**EXERCISE DATA:**
────────
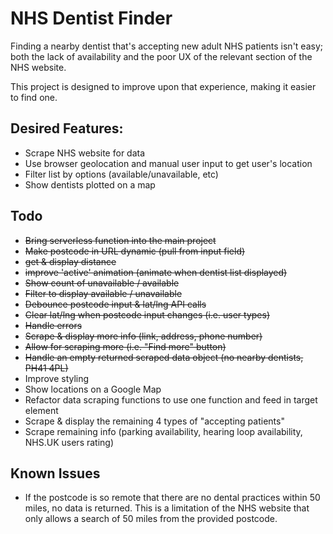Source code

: # NHS Dentist Finder

Finding a nearby dentist that's accepting new adult NHS patients isn't easy; both the lack of availability and the poor UX of the relevant section of the NHS website.

This project is designed to improve upon that experience, making it easier to find one.

## Desired Features:

- Scrape NHS website for data
- Use browser geolocation and manual user input to get user's location
- Filter list by options (available/unavailable, etc)
- Show dentists plotted on a map

## Todo

- ~~Bring serverless function into the main project~~
- ~~Make postcode in URL dynamic (pull from input field)~~
- ~~get & display distance~~
- ~~improve 'active' animation (animate when dentist list displayed)~~
- ~~Show count of unavailable / available~~
- ~~Filter to display available / unavailable~~
- ~~Debounce postcode input & lat/lng API calls~~
- ~~Clear lat/lng when postcode input changes (i.e. user types)~~
- ~~Handle errors~~
- ~~Scrape & display more info (link, address, phone number)~~
- ~~Allow for scraping more (i.e. "Find more" button)~~
- ~~Handle an empty returned scraped data object (no nearby dentists, PH41 4PL)~~
- Improve styling
- Show locations on a Google Map
- Refactor data scraping functions to use one function and feed in target element
- Scrape & display the remaining 4 types of "accepting patients"
- Scrape remaining info (parking availability, hearing loop availability, NHS.UK users rating)

## Known Issues

- If the postcode is so remote that there are no dental practices within 50 miles, no data is returned. This is a limitation of the NHS website that only allows a search of 50 miles from the provided postcode.
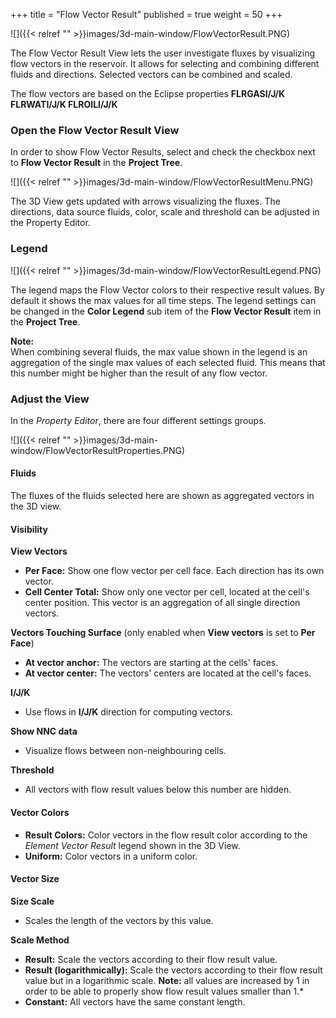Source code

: +++
title = "Flow Vector Result"
published = true
weight = 50
+++

![]({{< relref "" >}}images/3d-main-window/FlowVectorResult.PNG)

The Flow Vector Result View lets the user investigate fluxes by visualizing flow vectors in the reservoir. It allows for selecting and combining different fluids and directions. Selected vectors can be combined and scaled.

The flow vectors are based on the Eclipse properties **FLRGASI/J/K FLRWATI/J/K FLROILI/J/K**

### Open the Flow Vector Result View

In order to show Flow Vector Results, select and check the checkbox next to **Flow Vector Result** in the **Project Tree**.

![]({{< relref "" >}}images/3d-main-window/FlowVectorResultMenu.PNG)

The 3D View gets updated with arrows visualizing the fluxes. The directions, data source fluids, color, scale and threshold can be adjusted in the Property Editor.

### Legend

![]({{< relref "" >}}images/3d-main-window/FlowVectorResultLegend.PNG)

The legend maps the Flow Vector colors to their respective result values. By default it shows the max values for all time steps. The legend settings can be changed in the **Color Legend** sub item of the **Flow Vector Result** item in the **Project Tree**.

**Note:**\
When combining several fluids, the max value shown in the legend is an aggregation of the single max values of each selected fluid. This means that this number might be higher than the result of any flow vector.


### Adjust the View

In the *Property Editor*, there are four different settings groups.

![]({{< relref "" >}}images/3d-main-window/FlowVectorResultProperties.PNG)

#### Fluids
The fluxes of the fluids selected here are shown as aggregated vectors in the 3D view.

#### Visibility

**View Vectors**
- **Per Face:** Show one flow vector per cell face. Each direction has its own vector.
- **Cell Center Total:** Show only one vector per cell, located at the cell's center position. This vector is an aggregation of all single direction vectors.

**Vectors Touching Surface** (only enabled when **View vectors** is set to **Per Face**)
- **At vector anchor:** The vectors are starting at the cells' faces.
- **At vector center:** The vectors' centers are located at the cell's faces.

**I/J/K**
- Use flows in **I/J/K** direction for computing vectors.

**Show NNC data**
- Visualize flows between non-neighbouring cells.

**Threshold**
- All vectors with flow result values below this number are hidden.

#### Vector Colors
- **Result Colors:** Color vectors in the flow result color according to the *Element Vector Result* legend shown in the 3D View.
- **Uniform:** Color vectors in a uniform color.

#### Vector Size

**Size Scale**
- Scales the length of the vectors by this value.

**Scale Method**
- **Result:** Scale the vectors according to their flow result value.
- **Result (logarithmically):** Scale the vectors according to their flow result value but in a logarithmic scale. **Note:** all values are increased by 1 in order to be able to properly show flow result values smaller than 1.*
- **Constant:** All vectors have the same constant length.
────────
**EXERCISE:**
Scan the lines above for "Handle", then copy every one that has it.

**RESPONSE TO THIS TASK:**
- ~~Handle errors~~
- ~~Handle an empty returned scraped data object (no nearby dentists, PH41 4PL)~~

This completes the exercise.